Às vezes vemos uma diferença somente como diferença. Mas quando se vê um homem praticando Namaz (adoração) e outro orando no templo, vê-se mais do que apenas uma diferença e desenvolve-se 'gosto e aversão'. Por que a mente não percebe isso apenas como uma diferença? Quando a diferença torna-se divisão, e por quê? É um processo psicológico. A diferença é natural; ela não é psicológica. Se eu não noto que o homem da África é negro e que o homem da Europa é branco, algo está errado com meus sentidos. Mas se eu disser que os brancos são superiores aos negros, eu me transformo num racista e ponho fim à fraternidade universal do homem! Então, por que a mente diz isso?

Se você examinar verá que isso ocorre porque abordamos as coisas com algum tipo de desejo em nossa mente. Se eu lhe perguntasse se a figueira sagrada é superior ao eucalipto, como você responderia a essa pergunta? Você diria que a figueira é uma figueira e que o eucalipto é um eucalipto. O que você quer dizer por superior? Se você quiser sombra, a figueira é superior. Se você quiser óleo de eucalipto, então o eucalipto é superior. Mas se você não quer coisa alguma, o que é superior? Assim, eu vejo que esse sentimento de superioridade está ligado ao fato de eu querer que as coisas me sejam favoráveis, e esta é essência do processo egoico.

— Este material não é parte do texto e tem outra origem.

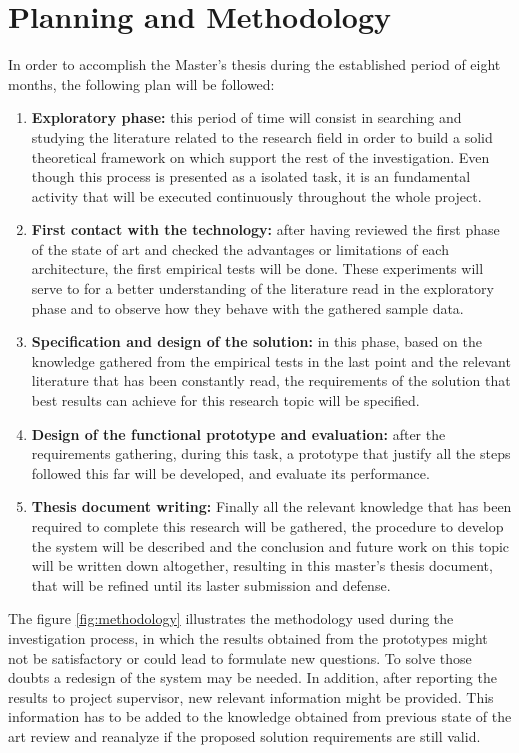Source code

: \chapter{Planning and Methodology}

In order to accomplish the Master's thesis during the established period of eight months, the following plan will be followed:
\begin{enumerate}[label=\textbf{\arabic*}.]
    \item \textbf{Exploratory phase:} this period of time will consist in searching and studying the literature related to the research field in order to build a solid theoretical framework on which support the rest of the investigation. Even though this process is presented as a isolated task, it is an fundamental activity that will be executed continuously throughout the whole project.
    \item \textbf{First contact with the technology:} after having reviewed the first phase of the state of art and checked the advantages or limitations of each architecture, the first empirical tests will be done. These experiments will serve to for a better understanding of the literature read in the exploratory phase and to observe how they behave with the gathered sample data.
    \item \textbf{Specification and design of the solution:} in this phase, based on the knowledge gathered from the empirical tests in the last point and the relevant literature that has been constantly read, the requirements of the solution that best results can achieve for this research topic will be specified.
    \item \textbf{Design of the functional prototype and evaluation:} after the requirements gathering, during this task, a prototype that justify all the steps followed this far will be developed, and evaluate its performance.
    \item \textbf{Thesis document writing:} Finally all the relevant knowledge that has been required to complete this research will be gathered, the procedure to develop the system will be described and the conclusion and future work on this topic will be written down altogether, resulting in this master's thesis document, that will be refined until its laster submission and defense.
\end{enumerate}

The figure \ref{fig:methodology} illustrates the methodology used during the investigation process, in which the results obtained from the prototypes might not be satisfactory or could lead to formulate new questions. To solve those doubts a redesign of the system may be needed. In addition, after reporting the results to project supervisor, new relevant information might be provided. This information has to be added to the knowledge obtained from previous state of the art review and reanalyze if the proposed solution requirements are still valid. 

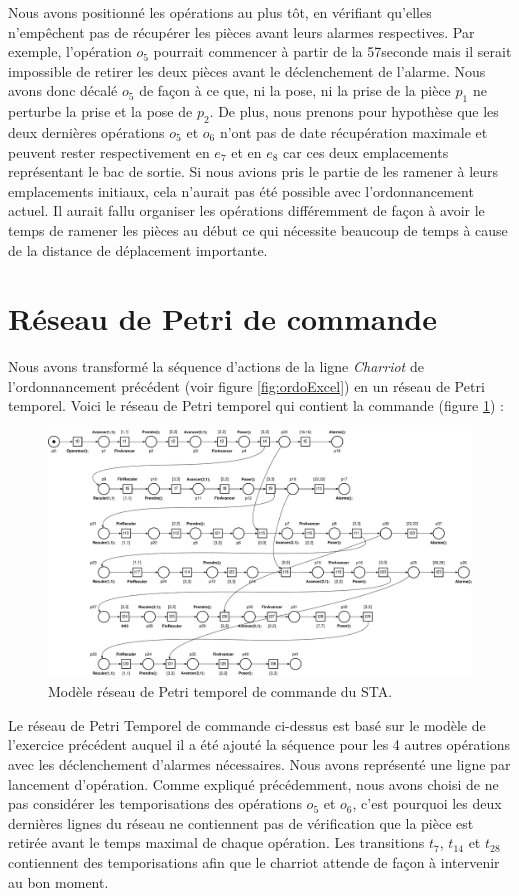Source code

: Nous avons positionné les opérations au plus tôt, en vérifiant qu'elles n'empêchent pas de récupérer les pièces avant leurs alarmes respectives. Par exemple, l'opération $o_5$ pourrait commencer à partir de la 57\ieme seconde mais il serait impossible de retirer les deux pièces avant le déclenchement de l'alarme. Nous avons donc décalé $o_5$ de façon à ce que, ni la pose, ni la prise de la pièce $p_1$ ne perturbe la prise et la pose de $p_2$. De plus, nous prenons pour hypothèse que les deux dernières opérations $o_5$ et $o_6$ n'ont pas de date récupération maximale et peuvent rester respectivement en $e_7$ et en $e_8$ car ces deux emplacements représentant le bac de sortie. Si nous avions pris le partie de les ramener à leurs emplacements initiaux, cela n'aurait pas été possible avec l'ordonnancement actuel. Il aurait fallu organiser les opérations différemment de façon à avoir le temps de ramener les pièces au début ce qui nécessite beaucoup de temps à cause de la distance de déplacement importante.

\section{Réseau de Petri de commande}
Nous avons transformé la séquence d'actions de la ligne \emph{Charriot} de l'ordonnancement précédent (voir figure \ref{fig:ordoExcel}) en un réseau de Petri temporel. Voici le réseau de Petri temporel qui contient la commande (figure \ref{fig:III-3-rdptCom}) : 
\begin{figure}[!ht]
\centering
\includegraphics[width=\textwidth]{./III/images/reseau_Analyse--III-3.pdf}
\caption{\label{fig:III-3-rdptCom}Modèle réseau de Petri temporel de commande du STA.}
\end{figure}


Le réseau de Petri Temporel de commande ci-dessus est basé sur le modèle de l'exercice précédent auquel il a été ajouté la séquence pour les 4 autres opérations avec les déclenchement d'alarmes nécessaires. Nous avons représenté une ligne par lancement d'opération. Comme expliqué précédemment, nous avons choisi de ne pas considérer les temporisations des opérations $o_5$ et $o_6$, c'est pourquoi les deux dernières lignes du réseau ne contiennent pas de vérification que la pièce est retirée avant le temps maximal de chaque opération. Les transitions $t_7$, $t_{14}$ et $t_{28}$ contiennent des temporisations afin que le charriot attende de façon à intervenir au bon moment. 
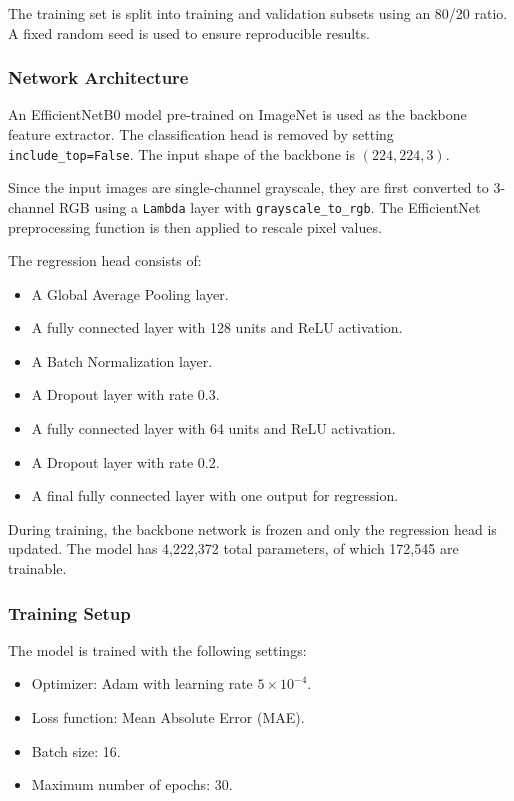 \documentclass[conference]{IEEEtran}
\begin{document}
The training set is split into training and validation subsets using an 80/20 ratio. A fixed random seed is used to ensure reproducible results.

\subsubsection{Network Architecture}

An EfficientNetB0 model pre-trained on ImageNet is used as the backbone feature extractor. The classification head is removed by setting \texttt{include\_top=False}. The input shape of the backbone is $(224, 224, 3)$.

Since the input images are single-channel grayscale, they are first converted to 3-channel RGB using a \texttt{Lambda} layer with \texttt{grayscale\_to\_rgb}. The EfficientNet preprocessing function is then applied to rescale pixel values.

The regression head consists of:
\begin{itemize}
    \item A Global Average Pooling layer.
    \item A fully connected layer with 128 units and ReLU activation.
    \item A Batch Normalization layer.
    \item A Dropout layer with rate 0.3.
    \item A fully connected layer with 64 units and ReLU activation.
    \item A Dropout layer with rate 0.2.
    \item A final fully connected layer with one output for regression.
\end{itemize}

During training, the backbone network is frozen and only the regression head is updated. The model has 4,222,372 total parameters, of which 172,545 are trainable.

\subsubsection{Training Setup}

The model is trained with the following settings:
\begin{itemize}
    \item Optimizer: Adam with learning rate $5 \times 10^{-4}$.
    \item Loss function: Mean Absolute Error (MAE).
    \item Batch size: 16.
    \item Maximum number of epochs: 30.
\end{itemize}
\end{document}
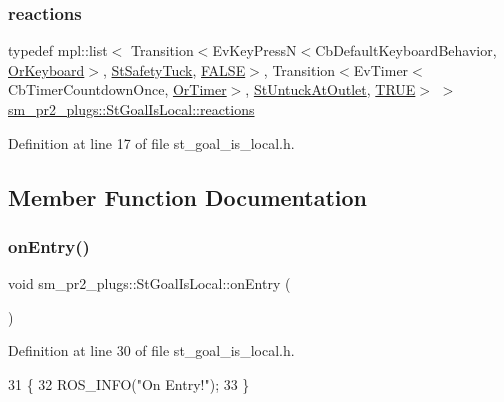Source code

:\subsubsection{\texorpdfstring{reactions}{reactions}}
{\footnotesize\ttfamily typedef mpl\+::list$<$ Transition$<$Ev\+Key\+PressN$<$Cb\+Default\+Keyboard\+Behavior, \hyperlink{classsm__pr2__plugs_1_1OrKeyboard}{Or\+Keyboard}$>$, \hyperlink{structsm__pr2__plugs_1_1StSafetyTuck}{St\+Safety\+Tuck}, \hyperlink{structsm__pr2__plugs_1_1StGoalIsLocal_1_1FALSE}{F\+A\+L\+SE}$>$, Transition$<$Ev\+Timer$<$Cb\+Timer\+Countdown\+Once, \hyperlink{classsm__pr2__plugs_1_1OrTimer}{Or\+Timer}$>$, \hyperlink{structsm__pr2__plugs_1_1StUntuckAtOutlet}{St\+Untuck\+At\+Outlet}, \hyperlink{structsm__pr2__plugs_1_1StGoalIsLocal_1_1TRUE}{T\+R\+UE}$>$ $>$ \hyperlink{structsm__pr2__plugs_1_1StGoalIsLocal_a5e2307f3b40c73716bdb763e1d92dce2}{sm\+\_\+pr2\+\_\+plugs\+::\+St\+Goal\+Is\+Local\+::reactions}}



Definition at line 17 of file st\+\_\+goal\+\_\+is\+\_\+local.\+h.



\subsection{Member Function Documentation}
\mbox{\label{structsm__pr2__plugs_1_1StGoalIsLocal_a24c721242f553176d7af47e2c41077e0}} 
\subsubsection{\texorpdfstring{on\+Entry()}{onEntry()}}
{\footnotesize\ttfamily void sm\+\_\+pr2\+\_\+plugs\+::\+St\+Goal\+Is\+Local\+::on\+Entry (\begin{DoxyParamCaption}{ }\end{DoxyParamCaption})\hspace{0.3cm}{\ttfamily [inline]}}



Definition at line 30 of file st\+\_\+goal\+\_\+is\+\_\+local.\+h.


\begin{DoxyCode}
31     \{
32         ROS\_INFO(\textcolor{stringliteral}{"On Entry!"});
33     \}
\end{DoxyCode}
\mbox{\label{structsm__pr2__plugs_1_1StGoalIsLocal_aeb178f881033ed86b26ab4543ba05bad}} 
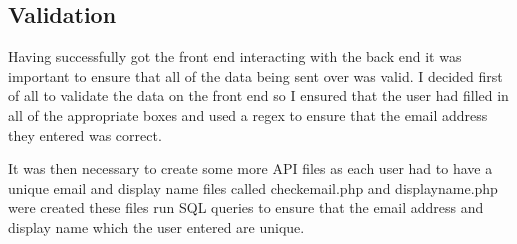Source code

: \subsection{Validation}
Having successfully got the front end interacting with the back end it was important to ensure that all of the data being sent over was valid. I decided first of all to validate the data on the front end so I ensured that the user had filled in all of the appropriate boxes and used a regex to ensure that the email address they entered was correct.

It was then necessary to create some more API files as each user had to have a unique email and display name files called checkemail.php and displayname.php were created these files run SQL queries to ensure that the email address and display name which the user entered are unique.

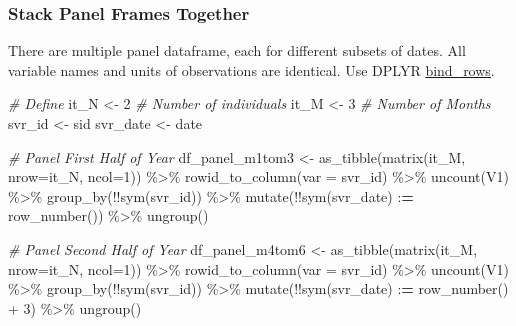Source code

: \documentclass[
]{book}
\newenvironment{Shaded}{\begin{snugshade}}{\end{snugshade}}
\newcommand{\AttributeTok}[1]{\textcolor[rgb]{0.77,0.63,0.00}{#1}}
\newcommand{\CommentTok}[1]{\textcolor[rgb]{0.56,0.35,0.01}{\textit{#1}}}
\newcommand{\DecValTok}[1]{\textcolor[rgb]{0.00,0.00,0.81}{#1}}
\newcommand{\ErrorTok}[1]{\textcolor[rgb]{0.64,0.00,0.00}{\textbf{#1}}}
\newcommand{\FunctionTok}[1]{\textcolor[rgb]{0.00,0.00,0.00}{#1}}
\newcommand{\NormalTok}[1]{#1}
\newcommand{\OtherTok}[1]{\textcolor[rgb]{0.56,0.35,0.01}{#1}}
\newcommand{\SpecialCharTok}[1]{\textcolor[rgb]{0.00,0.00,0.00}{#1}}
\newcommand{\StringTok}[1]{\textcolor[rgb]{0.31,0.60,0.02}{#1}}
\begin{document}
\hypertarget{stack-panel-frames-together}{%
\subsubsection{Stack Panel Frames Together}\label{stack-panel-frames-together}}

There are multiple panel dataframe, each for different subsets of dates. All variable names and units of observations are identical. Use DPLYR \href{https://dplyr.tidyverse.org/reference/bind.html}{bind\_rows}.

\begin{Shaded}
\begin{Highlighting}[]
\CommentTok{\# Define}
\NormalTok{it\_N }\OtherTok{\textless{}{-}} \DecValTok{2} \CommentTok{\# Number of individuals}
\NormalTok{it\_M }\OtherTok{\textless{}{-}} \DecValTok{3} \CommentTok{\# Number of Months}
\NormalTok{svr\_id }\OtherTok{\textless{}{-}} \StringTok{\textquotesingle{}sid\textquotesingle{}}
\NormalTok{svr\_date }\OtherTok{\textless{}{-}} \StringTok{\textquotesingle{}date\textquotesingle{}}

\CommentTok{\# Panel First Half of Year}
\NormalTok{df\_panel\_m1tom3 }\OtherTok{\textless{}{-}} \FunctionTok{as\_tibble}\NormalTok{(}\FunctionTok{matrix}\NormalTok{(it\_M, }\AttributeTok{nrow=}\NormalTok{it\_N, }\AttributeTok{ncol=}\DecValTok{1}\NormalTok{)) }\SpecialCharTok{\%\textgreater{}\%}
  \FunctionTok{rowid\_to\_column}\NormalTok{(}\AttributeTok{var =}\NormalTok{ svr\_id) }\SpecialCharTok{\%\textgreater{}\%}
  \FunctionTok{uncount}\NormalTok{(V1) }\SpecialCharTok{\%\textgreater{}\%}
  \FunctionTok{group\_by}\NormalTok{(}\SpecialCharTok{!!}\FunctionTok{sym}\NormalTok{(svr\_id)) }\SpecialCharTok{\%\textgreater{}\%} \FunctionTok{mutate}\NormalTok{(}\SpecialCharTok{!!}\FunctionTok{sym}\NormalTok{(svr\_date) }\SpecialCharTok{:}\ErrorTok{=} \FunctionTok{row\_number}\NormalTok{()) }\SpecialCharTok{\%\textgreater{}\%}
  \FunctionTok{ungroup}\NormalTok{()}

\CommentTok{\# Panel Second Half of Year}
\NormalTok{df\_panel\_m4tom6 }\OtherTok{\textless{}{-}} \FunctionTok{as\_tibble}\NormalTok{(}\FunctionTok{matrix}\NormalTok{(it\_M, }\AttributeTok{nrow=}\NormalTok{it\_N, }\AttributeTok{ncol=}\DecValTok{1}\NormalTok{)) }\SpecialCharTok{\%\textgreater{}\%}
  \FunctionTok{rowid\_to\_column}\NormalTok{(}\AttributeTok{var =}\NormalTok{ svr\_id) }\SpecialCharTok{\%\textgreater{}\%}
  \FunctionTok{uncount}\NormalTok{(V1) }\SpecialCharTok{\%\textgreater{}\%}
  \FunctionTok{group\_by}\NormalTok{(}\SpecialCharTok{!!}\FunctionTok{sym}\NormalTok{(svr\_id)) }\SpecialCharTok{\%\textgreater{}\%} \FunctionTok{mutate}\NormalTok{(}\SpecialCharTok{!!}\FunctionTok{sym}\NormalTok{(svr\_date) }\SpecialCharTok{:}\ErrorTok{=} \FunctionTok{row\_number}\NormalTok{() }\SpecialCharTok{+} \DecValTok{3}\NormalTok{) }\SpecialCharTok{\%\textgreater{}\%}
  \FunctionTok{ungroup}\NormalTok{()}


\end{Highlighting}
\end{Shaded}
\end{document}
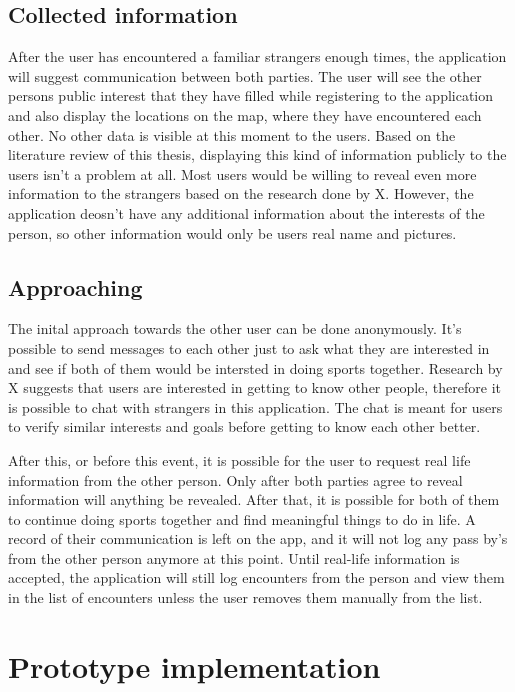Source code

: \subsection{Collected information}

After the user has encountered a familiar strangers enough times, the application will suggest communication between both parties. The user will see the other persons public interest that they have filled while registering to the application and also display the locations on the map, where they have encountered each other. No other data is visible at this moment to the users. Based on the literature review of this thesis, displaying this kind of information publicly to the users isn't a problem at all. Most users would be willing to reveal even more information to the strangers based on the research done by X. However, the application deosn't have any additional information about the  interests of the person, so other information would only be users real name and pictures.

\subsection{Approaching}

The inital approach towards the other user can be done anonymously. It's possible to send messages to each other just to ask what they are interested in and see if both of them would be intersted in doing sports together. Research by X suggests that users are interested in getting to know other people, therefore it is possible to chat with strangers in this application. The chat is meant for users to verify similar interests and goals before getting to know each other better.

After this, or before this event, it is possible for the user to request real life information from the other person. Only after both parties agree to reveal information will anything be revealed. After that, it is possible for both of them to continue doing sports together and find meaningful things to do in life. A record of their communication is left on the app, and it will not log any pass by's from the other person anymore at this point. Until real-life information is accepted, the application will still log encounters from the person and view them in the list of encounters unless the user removes them manually from the list.

\section{Prototype implementation}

Quando abordamos a vida de modo egoísta, então nossa nacionalidade, nossa religião, é usada para construir nosso ego, para encontrar uma identidade. Assim, podemos eliminar o psicológico e permanecer somente com os fatos? É necessário estar perceptivo do perigo deste processo psicológico, que significa estar perceptivo dos fatos para não ficar preso na ilusão. Não será isso inteligência? Porque se você não tem essa inteligência, fica preso na ilusão, é atraído à divisão, e começa a odiar e a destruir o amor, a destruir a amizade. Mesmo irmãos que cresceram juntos e muito próximos, ou amigos íntimos, separam-se ao lutar entre si porque não têm essa sabedoria. Esse processo egoico surge de nossa abordagem à vida, porque damos tremenda importância ao que recebemos das árvores, deste país, de nosso amigo.

A raiz de todo conflito, tanto em nossa vida pessoal quanto na sociedade, jaz nesse processo egoico dentro da consciência humana. O ego é essencialmente um mendigo, sempre pedindo coisas para si em todo relacionamento. Daí surge o gosto e a aversão, divisão, e portanto conflito. Precisamos descobrir se é possível aproximarmo-nos de todos e de tudo como um verdadeiro amigo, não buscando nada desse relacionamento. Somente então haverá um relacionamento de amor verdadeiro no qual não há divisão, e consequentemente não há conflito.